We, collectively, we pretty well baffled by what was going on and even when approached the doc provided no insight into what he thought was going on and why his treatment plan was so far off from what we thought was appropriate.
The patient left and returned from CT scan with nothing unexpected found on the study. Twenty minutes later the MRI staff showed up to prep the patient from the MRI and transport him to the scanner. He would not be returning to the ED after the MRI but instead admitted upstairs directly from the scan.
We didn’t learn until later that the patient never made it upstairs. He had another episode of V-Tach which quickly degenerated into Ventricular Fibrillation (a total lack of organized beating of the heart) and he died on the MRI scanner table.
I can’t say one way or the other if anything would have changed the outcome but I was frustrated by both the out of hospital care and the ED care.
The out of hospital care was aggravating because the crew neglected to manage the airway, something that made a huge difference in the patients oxygenation. The failure to recognize that the patient was still seizing was also a bit upsetting.

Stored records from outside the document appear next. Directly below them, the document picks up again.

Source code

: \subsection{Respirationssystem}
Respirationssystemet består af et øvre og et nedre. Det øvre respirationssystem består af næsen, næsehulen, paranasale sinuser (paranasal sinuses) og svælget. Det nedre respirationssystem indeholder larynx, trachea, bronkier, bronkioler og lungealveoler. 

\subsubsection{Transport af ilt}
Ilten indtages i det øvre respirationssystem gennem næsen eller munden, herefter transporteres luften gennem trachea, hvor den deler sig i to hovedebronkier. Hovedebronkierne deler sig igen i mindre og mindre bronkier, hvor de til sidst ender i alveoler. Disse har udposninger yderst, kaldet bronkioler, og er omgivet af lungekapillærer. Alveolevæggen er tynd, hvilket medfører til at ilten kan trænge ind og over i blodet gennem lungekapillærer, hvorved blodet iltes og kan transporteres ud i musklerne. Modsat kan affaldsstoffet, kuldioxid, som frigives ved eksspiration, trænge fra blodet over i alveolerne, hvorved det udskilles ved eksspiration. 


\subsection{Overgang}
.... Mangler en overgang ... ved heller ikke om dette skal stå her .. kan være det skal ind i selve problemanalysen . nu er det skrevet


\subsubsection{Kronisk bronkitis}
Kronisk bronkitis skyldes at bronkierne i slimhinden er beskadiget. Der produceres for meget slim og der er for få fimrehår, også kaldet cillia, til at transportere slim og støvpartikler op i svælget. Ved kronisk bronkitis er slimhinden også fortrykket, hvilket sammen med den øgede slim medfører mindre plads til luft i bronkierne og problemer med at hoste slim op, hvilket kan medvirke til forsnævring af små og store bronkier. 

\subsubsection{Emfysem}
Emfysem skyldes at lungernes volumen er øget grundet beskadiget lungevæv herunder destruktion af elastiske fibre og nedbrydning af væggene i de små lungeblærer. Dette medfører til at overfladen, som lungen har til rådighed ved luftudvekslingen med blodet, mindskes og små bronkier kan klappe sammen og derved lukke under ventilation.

I was really frustrated by the lack of communication on the part of the doctor. The nurse and I were pretty clear about what we were finding and what we were asking for. The orders that came had no relationship to what we expressed as concerns and if there was something that we weren’t aware of the opportunity for a learning experience was lost. Were we less clear than we thought? Was there other information that we didn’t have? Was it simply that the patient had a terminal illness and a DNR order that prevented the treatments that we felt were appropriate? Do Not Resuscitate does not mean Do Not Treat does it? I just don’t know what to make of it.
I was just glad when my partner and I were released to quarters for the night. As busy as the morning and late afternoon had been I expected some of the volume to continue over into the night as well. As it turns out it didn’t and we had not a single additional dispatch for the remainder of the shift leaving me with plenty of time to think about the day.
The end result? I know that I provided the best care that I could, and that I took every opportunity to have my voice heard as to what I felt was needed. Maybe the doc knew something that he didn’t share with the rest of us and maybe he didn’t. Either way I decided that I did my best and that my conscience was clear.